How do you make sure a Man Booker longlist nominee, winner of a Costa book award, that offers so much on paper, is translated to the screen without losing the essence that makes it a bestseller now and a probable future classic later? You hire the novelist to write the screenplay for you.
Written for the screen by Sally Rooney, along with Alice Birch (Lady Macbeth) and playwright Mark O’Rowe, and directed in part by The Room director Lenny Abrahamson, and in part by Hettie McDonald (Howard’s End), the TV adaptation of Normal People stays true to the work of the author while somehow managing to be fresh and exciting. The BBC Three production brings the heartache, the confusion, doubts and the intense passion from the book to the screen with adeptness, offering much relief to ardent book loyalists and TV enthusiasts alike.
Normal People is not a regular rom-com. The two protagonists are young school (and then university) students, but this is not a regular teenage love story. It is a searing heartbreaking story of attraction, intimacy, control, class, pride, peer pressure, mental health, and abuse built around the achingly real love story of Marianne Sheridan (Daisy-Edgar Jones) and Connell Waldron (Paul Mescal).
Marianne is the school misfit, too smart, complex, and reasonably richer than the rest of the students in her school. Connell, who is popular at school, is the son of a working-class single mum who works as a cleaner at the Sheridan house. The two form a secret relationship, which they both believe to be strictly physical – but it is all too clear to readers, and now to viewers, that it is anything but that.
The two meet again in University and now the tables are turned considerably – with Marianne finding her people, her tribe and her confidence, and Connell struggling to keep up in the big city. Through multiple cities, relationships and situations, the two are brought together and torn apart, losing themselves, failing at finding peace and true happiness away from each other.
Normal People is a story specific to Marianne and Connell – their many deep-seated, unexpressed insecurities, their class differences, their weaknesses and strengths, pasts and presents, the places they come from – the places they believe they can go. Yet the story remains universal in its relatability – a complex, compelling connection, a complicated relationship and the internal and external forces that bind and break even the most ardent lovers.
What can be more “normal” in a love story, more true than the undefined power struggles, ego tussles, fears and doubts? Not everyone can fight an epic battle for love. But surviving the banal, mundane everyday living is what makes Normal People both a love story fitting for these times, yet unlike most love stories that find their way to print, to the top of the bestselling list, and, now, to the screen as a record-breaking TV event.
The story, to a great extent, takes place inside the minds of the two lead characters. Normal People relies heavily on their internal dilemmas and internal monologues. More is miscommunicated than communicated – even between two people as intrinsically bound to each other as Marianne and Connell are. The TV series successfully translates the book’s raw, pointed, intimate gaze at this relationship into a riveting, deeply sensitive and sensual modern love story.
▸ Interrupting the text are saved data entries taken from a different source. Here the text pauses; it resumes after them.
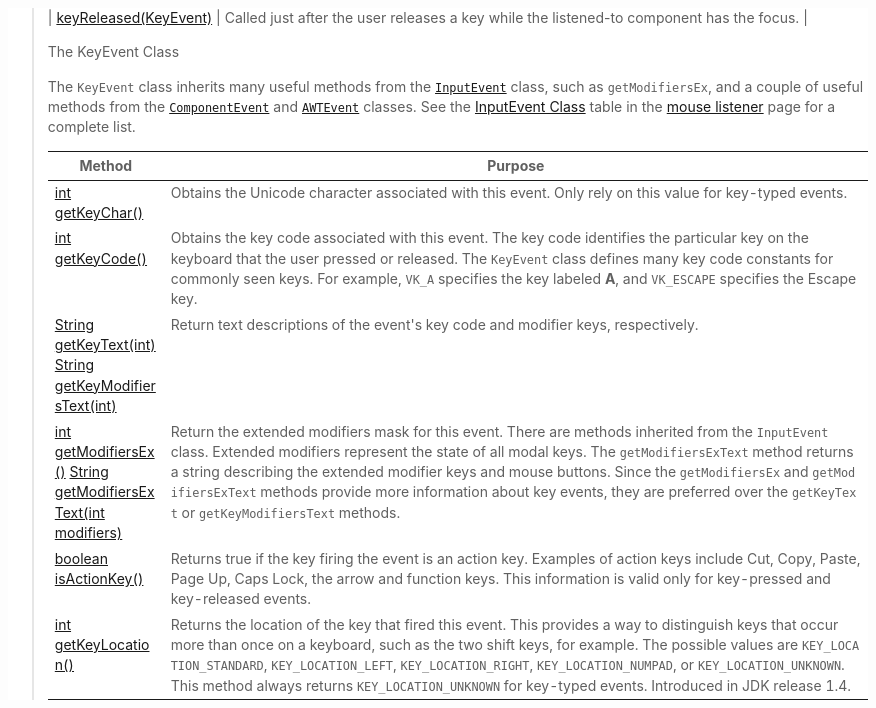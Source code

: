 > | [keyReleased(KeyEvent)](http://download.oracle.com/javase/7/docs/api/java/awt/event/KeyListener.html#keyReleased(java.awt.event.KeyEvent)) | Called just after the user releases a key while the listened-to component has the focus. |
>
> The KeyEvent Class
>
> The `KeyEvent` class inherits many useful
> methods from the
> [`InputEvent`](http://download.oracle.com/javase/7/docs/api/java/awt/event/InputEvent.html) class, such as `getModifiersEx`, and a couple of
> useful methods from the
> [`ComponentEvent`](http://download.oracle.com/javase/7/docs/api/java/awt/event/ComponentEvent.html) and
> [`AWTEvent`](http://download.oracle.com/javase/7/docs/api/java/awt/AWTEvent.html) classes. See the
> [InputEvent Class](mouselistener.html#inputevent)
> table in the
> [mouse listener](mouselistener.html) page for
> a complete list.
>
> | Method | Purpose |
> | --- | --- |
> | [int getKeyChar()](http://download.oracle.com/javase/7/docs/api/java/awt/event/KeyEvent.html#getKeyChar()) | Obtains the Unicode character associated with this event. Only rely on this value for key-typed events. |
> | [int getKeyCode()](http://download.oracle.com/javase/7/docs/api/java/awt/event/KeyEvent.html#getKeyCode()) | Obtains the key code associated with this event. The key code identifies the particular key on the keyboard that the user pressed or released. The `KeyEvent` class defines many key code constants for commonly seen keys. For example, `VK_A` specifies the key labeled **A**, and `VK_ESCAPE` specifies the Escape key. |
> | [String getKeyText(int)](http://download.oracle.com/javase/7/docs/api/java/awt/event/KeyEvent.html#getKeyText(int))  [String getKeyModifiersText(int)](http://download.oracle.com/javase/7/docs/api/java/awt/event/KeyEvent.html#getKeyModifiersText(int)) | Return text descriptions of the event's key code and modifier keys, respectively. |
> | [int getModifiersEx()](http://download.oracle.com/javase/7/docs/api/java/awt/event/InputEvent.html#getModifiersEx())   [String getModifiersExText(int modifiers)](http://download.oracle.com/javase/7/docs/api/java/awt/event/InputEvent.html#getModifiersExText(int)) | Return the extended modifiers mask for this event. There are methods inherited from the `InputEvent` class. Extended modifiers represent the state of all modal keys. The `getModifiersExText` method returns a string describing the extended modifier keys and mouse buttons. Since the `getModifiersEx` and `getModifiersExText` methods provide more information about key events, they are preferred over the `getKeyText` or `getKeyModifiersText` methods. |
> | [boolean isActionKey()](http://download.oracle.com/javase/7/docs/api/java/awt/event/KeyEvent.html#isActionKey()) | Returns true if the key firing the event is an action key. Examples of action keys include Cut, Copy, Paste, Page Up, Caps Lock, the arrow and function keys. This information is valid only for key-pressed and key-released events. |
> | [int getKeyLocation()](http://download.oracle.com/javase/7/docs/api/java/awt/event/KeyEvent.html#getKeyLocation()) | Returns the location of the key that fired this event. This provides a way to distinguish keys that occur more than once on a keyboard, such as the two shift keys, for example. The possible values are `KEY_LOCATION_STANDARD`, `KEY_LOCATION_LEFT`, `KEY_LOCATION_RIGHT`, `KEY_LOCATION_NUMPAD`, or `KEY_LOCATION_UNKNOWN`. This method always returns `KEY_LOCATION_UNKNOWN` for key-typed events. Introduced in JDK release 1.4. |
The success of the adaptation is also a result of perfect casting. Edgar Jones and Mescal faithfully portray the passion, pain and predicaments of Marianne and Connell as their characters develop, are built up and dismantled as the many crazy tides of life and love wash over them.
The internal conflict is relayed on to the screen with the help of close-ups, zoomed-in and lingering shots. The two characters let gestures lay bare what they won’t say - fidgety hands, broken empty gazes, restless pacing, deep sighs are the tools used by the directors and by Edgar-Jones and Mescal to ensure the emotional agony of the story is not lost in translation.
Unlike the book, the screenplay follows a linear timeline, trailing the two lead characters as they fumble in and out of love – from their quaint hometown Sligo, to the bustling Trinity College in Dublin. It remains mostly loyal to the text and the slight changes made for the sake of the medium do not essentially take a very dramatic detour from the story.
Some things that are implied over pages are now vocalised, and some edits are made to ensure it is as effective in this format of 12 episodes of under-30 minutes. The format allows the story and the people within to rush through spaces – internal and external and travel through time – racing through months and years to help the audience build an intimate understanding of these characters and the lives they live.
The end has been changed, too – and is the better for it. The two characters, dependent on each other, both arrive at a better place and a better understanding of the self. They are now equal, and maybe even free.
Normal People is not a new story. Yet it takes the “opposites attract” trope and does something remarkably new and beautiful with it. The two opposites fit like missing pieces, but also find within themselves the individuality and self-worth they were both lacking and needed.
It is a must-read, as much as it is now a must-watch – but whether you meet Normal People through the pages or the screen, it would be wise to be warned of the heartbreaking capabilities of this stunning story.